Exercise: Lines containing the word "оператор" are to be copied from the data below.

BEGIN

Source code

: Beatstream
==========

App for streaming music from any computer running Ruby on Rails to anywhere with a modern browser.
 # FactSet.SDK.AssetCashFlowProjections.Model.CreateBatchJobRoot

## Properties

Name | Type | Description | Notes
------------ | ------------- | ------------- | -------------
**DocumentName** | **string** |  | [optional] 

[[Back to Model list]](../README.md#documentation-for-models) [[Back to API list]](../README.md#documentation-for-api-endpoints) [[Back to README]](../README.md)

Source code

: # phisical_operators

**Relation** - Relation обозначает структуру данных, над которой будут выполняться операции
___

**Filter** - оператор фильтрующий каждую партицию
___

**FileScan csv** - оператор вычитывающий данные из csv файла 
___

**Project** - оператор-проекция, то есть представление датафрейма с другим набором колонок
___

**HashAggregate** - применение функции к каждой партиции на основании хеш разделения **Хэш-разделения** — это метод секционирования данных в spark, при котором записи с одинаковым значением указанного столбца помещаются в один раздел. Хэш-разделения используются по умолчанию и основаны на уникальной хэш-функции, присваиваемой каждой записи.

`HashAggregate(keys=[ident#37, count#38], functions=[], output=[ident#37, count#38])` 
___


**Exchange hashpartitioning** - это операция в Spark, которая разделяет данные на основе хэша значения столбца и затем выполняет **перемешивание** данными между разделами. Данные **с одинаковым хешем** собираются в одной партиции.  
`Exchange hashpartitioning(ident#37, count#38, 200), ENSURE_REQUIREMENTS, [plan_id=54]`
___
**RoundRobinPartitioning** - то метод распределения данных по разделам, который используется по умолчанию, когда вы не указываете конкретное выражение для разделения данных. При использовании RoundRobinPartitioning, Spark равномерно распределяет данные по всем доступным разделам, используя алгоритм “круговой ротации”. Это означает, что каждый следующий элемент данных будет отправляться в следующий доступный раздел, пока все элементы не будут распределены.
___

END

Your response:
**Filter** - оператор фильтрующий каждую партицию
**FileScan csv** - оператор вычитывающий данные из csv файла 
**Project** - оператор-проекция, то есть представление датафрейма с другим набором колонок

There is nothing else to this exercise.